Given two arguments, stores the <newvalue> in the <ref>, possibly
dereferencing the symbolic refs. E.g. git update-ref HEAD
<newvalue> updates the current branch head to the new object.
Given three arguments, stores the <newvalue> in the <ref>,
possibly dereferencing the symbolic refs, after verifying that
the current value of the <ref> matches <oldvalue>.

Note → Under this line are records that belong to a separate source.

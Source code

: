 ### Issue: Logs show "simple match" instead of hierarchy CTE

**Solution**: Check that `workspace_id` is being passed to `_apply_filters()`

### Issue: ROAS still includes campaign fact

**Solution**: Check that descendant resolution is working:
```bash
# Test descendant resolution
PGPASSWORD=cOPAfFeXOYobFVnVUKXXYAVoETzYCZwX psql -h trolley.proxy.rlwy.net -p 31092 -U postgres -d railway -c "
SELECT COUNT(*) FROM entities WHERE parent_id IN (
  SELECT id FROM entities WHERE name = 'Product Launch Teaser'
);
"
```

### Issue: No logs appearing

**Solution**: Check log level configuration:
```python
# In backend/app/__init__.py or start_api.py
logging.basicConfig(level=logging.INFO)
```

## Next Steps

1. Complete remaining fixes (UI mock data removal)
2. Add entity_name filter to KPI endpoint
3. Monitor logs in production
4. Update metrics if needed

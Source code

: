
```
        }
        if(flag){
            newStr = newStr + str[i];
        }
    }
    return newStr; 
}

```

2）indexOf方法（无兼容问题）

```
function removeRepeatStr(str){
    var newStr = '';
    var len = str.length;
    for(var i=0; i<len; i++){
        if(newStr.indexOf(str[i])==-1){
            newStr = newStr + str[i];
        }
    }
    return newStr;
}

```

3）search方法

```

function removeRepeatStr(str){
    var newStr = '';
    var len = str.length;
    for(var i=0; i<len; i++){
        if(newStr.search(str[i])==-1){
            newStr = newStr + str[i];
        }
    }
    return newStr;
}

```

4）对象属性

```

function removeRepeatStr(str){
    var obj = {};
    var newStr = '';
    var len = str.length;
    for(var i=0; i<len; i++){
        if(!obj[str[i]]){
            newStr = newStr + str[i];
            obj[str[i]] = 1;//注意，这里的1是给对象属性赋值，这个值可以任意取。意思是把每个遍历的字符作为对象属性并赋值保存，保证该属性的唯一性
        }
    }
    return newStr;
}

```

E.g. git update-ref refs/heads/master <newvalue> <oldvalue>
updates the master branch head to <newvalue> only if its current
value is <oldvalue>. You can specify 40 "0" or an empty string
as <oldvalue> to make sure that the ref you are creating does
not exist.
It also allows a "ref" file to be a symbolic pointer to another
ref file by starting with the four-byte header sequence of
"ref:".
More importantly, it allows the update of a ref file to follow
these symbolic pointers, whether they are symlinks or these
"regular file symbolic refs". It follows real symlinks only
if they start with "refs/": otherwise it will just try to read
them and update them as a regular file (i.e. it will allow the
filesystem to follow them, but will overwrite such a symlink to
somewhere else with a regular filename).
If --no-deref is given, <ref> itself is overwritten, rather than
the result of following the symbolic pointers.
git update-ref HEAD "$head"
should be a lot safer than doing
echo "$head" > "$GIT_DIR/HEAD"
both from a symlink following standpoint and an error checking
standpoint. The "refs/" rule for symlinks means that symlinks
that point to "outside" the tree are safe: they’ll be followed
for reading but not for writing (so we’ll never write through a
ref symlink to some other tree, if you have copied a whole
archive by creating a symlink tree).
With -d flag, it deletes the named <ref> after verifying it
still contains <oldvalue>.
With --stdin, update-ref reads instructions from standard input and
performs all modifications together. Specify commands of the form:
update SP <ref> SP <newvalue> [SP <oldvalue>] LF
create SP <ref> SP <newvalue> LF
delete SP <ref> [SP <oldvalue>] LF
verify SP <ref> [SP <oldvalue>] LF
option SP <opt> LF
start LF
prepare LF
commit LF
abort LF
With --create-reflog, update-ref will create a reflog for each ref
even if one would not ordinarily be created.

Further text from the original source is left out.